- _EXERCISE BRIEF_
Find each line below that includes "chain", then copy it.

- _SOURCE RECORDS_

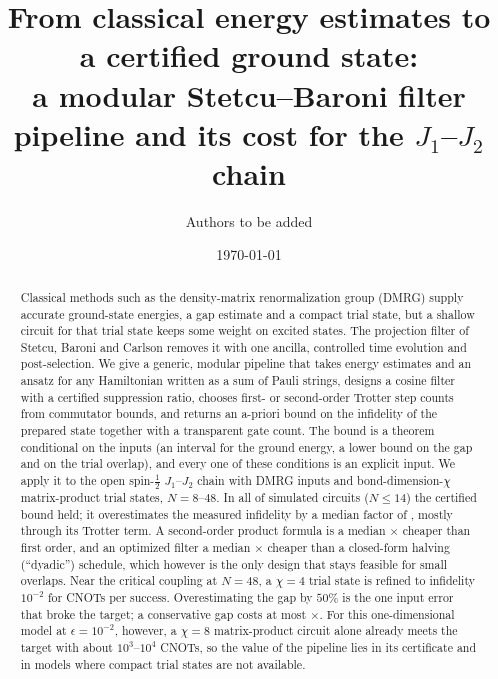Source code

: \documentclass[aps,pra,twocolumn,superscriptaddress,nofootinbib]{revtex4-2}
\begin{document}
\title{From classical energy estimates to a certified ground state:\\
a modular Stetcu--Baroni filter pipeline and its cost for the $J_1$--$J_2$ chain}

\author{Authors to be added}
\date{\today}

\begin{abstract}
Classical methods such as the density-matrix renormalization group (DMRG) supply accurate
ground-state energies, a gap estimate and a compact trial state, but a shallow circuit for that trial
state keeps some weight on excited states. The projection filter of Stetcu, Baroni and Carlson removes
it with one ancilla, controlled time evolution and post-selection. We give a generic, modular pipeline
that takes energy estimates and an ansatz for any Hamiltonian written as a sum of Pauli strings, designs
a cosine filter with a certified suppression ratio, chooses first- or second-order Trotter step counts
from commutator bounds, and returns an a-priori bound on the infidelity of the prepared state together
with a transparent gate count. The bound is a theorem conditional on the inputs (an interval for the
ground energy, a lower bound on the gap and on the trial overlap), and every one of these conditions is
an explicit input. We apply it to the open spin-$\tfrac12$ $J_1$--$J_2$ chain with DMRG inputs and
bond-dimension-$\chi$ matrix-product trial states, $N=8$--$48$. In all \nSimOK{} of \nSim{} simulated
circuits ($N\le14$) the certified bound held; it overestimates the measured infidelity by a median
factor of \boundRatioMed, mostly through its Trotter term. A second-order product formula is a median
\gainOrderMed$\times$ cheaper than first order, and an optimized filter a median \gainOptMed$\times$
cheaper than a closed-form halving (``dyadic'') schedule, which however is the only design that stays
feasible for small overlaps. Near the critical coupling at $N=48$, a $\chi=4$ trial state is refined to
infidelity $10^{-2}$ for \cnotFortyEightChiFour{} CNOTs per success. Overestimating the gap by
$50\%$ is the one input error that broke the target; a conservative gap costs at most
\gapMarginCost$\times$. For this one-dimensional model at $\epsilon=10^{-2}$, however, a $\chi=8$
matrix-product circuit alone already meets the target with about $10^{3}$--$10^{4}$ CNOTs, so the value of
the pipeline lies in its certificate and in models where compact trial states are not available.
\end{abstract}

\maketitle
\end{document}
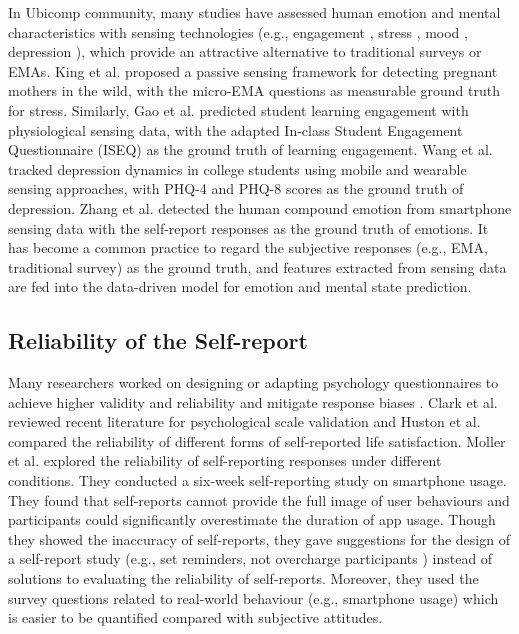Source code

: \documentclass[sigconf]{acmart}
\begin{document}
In Ubicomp community, many studies have assessed human emotion and mental characteristics with sensing technologies (e.g., engagement \cite{gao2020n,huynh2018engagemon}, stress \cite{king2019microstress}, mood \cite{morshed2019prediction,wang2014studentlife}, depression \cite{bakker2011what,wang2018trackingdepression}), which provide an attractive alternative to traditional surveys or EMAs.  King et al. \cite{king2019microstress} proposed a passive sensing framework for detecting pregnant mothers in the wild, with the micro-EMA questions as measurable ground truth for stress. Similarly, Gao et al. \cite{gao2020n} predicted student learning engagement with physiological sensing data, with the adapted In-class Student Engagement Questionnaire (ISEQ) \cite{fuller2018development} as the ground truth of learning engagement. Wang et al. \cite{wang2018trackingdepression} tracked depression dynamics in college students using  mobile and wearable sensing approaches, with PHQ-4 \cite{kroenke2009phq4} and PHQ-8 \cite{kroenke2009phq8} scores as the ground truth of depression. Zhang et al. \cite{Moodexplorer} detected the human compound emotion from smartphone sensing data with the self-report responses as the ground truth of emotions. It has become a common practice to regard the subjective responses (e.g., EMA, traditional survey) as the ground truth, and features extracted from sensing data are fed into the data-driven model for emotion and mental state prediction.

\subsection{Reliability of the Self-report}
Many researchers worked on designing or adapting psychology questionnaires to achieve higher validity and reliability and mitigate response biases \cite{barclay2002not,jackson2018stepovers,sonderen2013ineffectiveness, clark2019constructing,hudson2020comparing}. Clark et al. \cite{clark2019constructing} reviewed recent literature for psychological scale validation and Huston et al. \cite{hudson2020comparing} compared the reliability of different forms of self-reported life satisfaction.
Moller et al. \cite{moller2013investigating} explored the reliability of self-reporting responses under different conditions. They conducted a six-week self-reporting study on smartphone usage. They found that self-reports cannot provide the full image of user behaviours and participants could significantly overestimate the duration of app usage. Though they showed the inaccuracy of self-reports, they gave suggestions for the design of a self-report study (e.g., set reminders, not overcharge participants ) instead of solutions to evaluating the reliability of self-reports. Moreover, they used the survey questions related to real-world behaviour (e.g., smartphone usage) which is easier to be quantified compared with subjective attitudes. 
\end{document}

- _SOLUTION TO THE PROBLEM_
a modular Stetcu--Baroni filter pipeline and its cost for the $J_1$--$J_2$ chain}
an explicit input. We apply it to the open spin-$\tfrac12$ $J_1$--$J_2$ chain with DMRG inputs and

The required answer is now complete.